Dumitru Copil

Personal information
- Full name: Dumitru Alexandru Copil
- Date of birth: 14 March 1990 (age 36)
- Place of birth: Arad, Romania
- Position: Midfielder

Team information
- Current team: Unirea Sântana
- Number: 10

Youth career
- Atletico Arad
- Luceafărul București

Senior career*
- Years: Team / Apps / (Gls)
- 2007–2009: Heart of Midlothian / 0 / (0)
- 2009–2014: Gloria Arad
- 2009–2010: → UTA Arad (loan) / 6 / (1)
- 2010–2012: → Bihor Oradea (loan) / 7 / (0)
- 2012–2013: → Jiul Petroșani (loan)
- 2013–2013: → Șoimii Pâncota (loan)
- 2013–2014: → Ineu (loan)
- 2014–2017: UTA Arad / 98 / (16)
- 2017: Șoimii Lipova
- 2018: Gloria LT Cermei / 12 / (2)
- 2018–2019: Progresul Pecica / 9 / (1)
- 2020: Frontiera Curtici
- 2021–2023: Socodor / 11 / (0)
- 2024–: Unirea Sântana

= Dumitru Copil =

Romanian footballer

Dumitru Alexandru Copil (born 14 March 1990) is a Romanian footballer, who plays as a midfielder for Liga IV side Unirea Sântana.

== Career ==

=== Early career ===

Copil began his career at Atletico Arad, and spent time at the Luceafărul București development centre. He came to prominence in December 2006, when it was reported that Liverpool and Celtic were interested in signing him. He was described in the press as "the new Hagi".

=== Heart of Midlothian ===

Heart of Midlothian won the race to sign Copil, paying a fee in the region of £125,000 to secure him to a two-year deal with a further five-year option. His parents were flown over from Arad to Edinburgh to accompany him.

In November 2007 the magazine World Soccer named Copil among the top 50 young footballers in the world. However, he was unable to break into Hearts' first-team and went AWOL in March 2008, returning to Arad after being substituted in a Youth Cup tie.

He was persuaded to return, but told to stay away until pre-season training began in June 2008. The Lithuanian owners of the club suspected that he was only coming back in order to be paid over the summer break. Copil's homesickness and frustration at his absence of first-team football continued in 2008-09, with Hearts' manager Stephen Frail stating that he was not yet good enough to play in the SPL.

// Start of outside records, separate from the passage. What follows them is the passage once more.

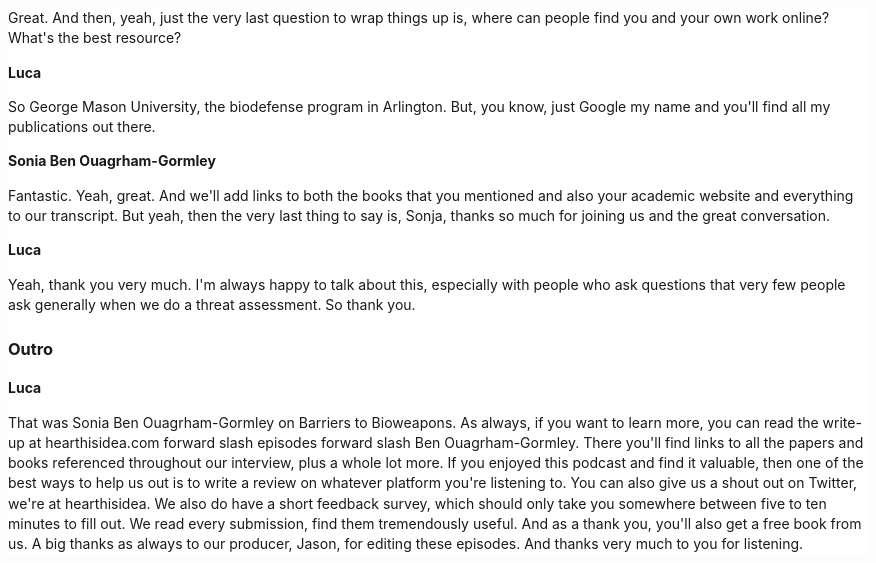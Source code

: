 Great. And then, yeah, just the very last question to wrap things up is, where can people find you and your own work online? What's the best resource?


**Luca**

So George Mason University, the biodefense program in Arlington. But, you know, just Google my name and you'll find all my publications out there.


**Sonia Ben Ouagrham-Gormley**

Fantastic. Yeah, great. And we'll add links to both the books that you mentioned and also your academic website and everything to our transcript. But yeah, then the very last thing to say is, Sonja, thanks so much for joining us and the great conversation.


**Luca**

Yeah, thank you very much. I'm always happy to talk about this, especially with people who ask questions that very few people ask generally when we do a threat assessment. So thank you.

### Outro


**Luca**

That was Sonia Ben Ouagrham-Gormley on Barriers to Bioweapons. As always, if you want to learn more, you can read the write-up at hearthisidea.com forward slash episodes forward slash Ben Ouagrham-Gormley. There you'll find links to all the papers and books referenced throughout our interview, plus a whole lot more. If you enjoyed this podcast and find it valuable, then one of the best ways to help us out is to write a review on whatever platform you're listening to. You can also give us a shout out on Twitter, we're at hearthisidea. We also do have a short feedback survey, which should only take you somewhere between five to ten minutes to fill out. We read every submission, find them tremendously useful. And as a thank you, you'll also get a free book from us. A big thanks as always to our producer, Jason, for editing these episodes.
And thanks very much to you for listening.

Copil left Hearts in January 2009 at the culmination of his initial two-year deal. Hearts had reneged on the five-year option, but offered a one-year extension which they claimed entitled them to a transfer fee when he moved on.

===Return to Romania===

While AWOL from Hearts, Copil had announced his intention to train with Dinamo București, but he rejoined Atletico Arad on transfer deadline day. After playing in the first round of the 2009-10 Cupa României for Gloria Arad, he joined UTA Arad on loan.

In June 2010 he was linked with a move to Swindon Town. Swindon distanced themselves from the move, revealing that Copil had been on a week's trial with them in March 2010, but they could not get clearance to play him in the reserves.

Between 2010 and 2013, Copil spent brief periods with various Romanian clubs, before being released by CS Ineu in 2014.

===International career===
Copil has represented Romania at U-17 level.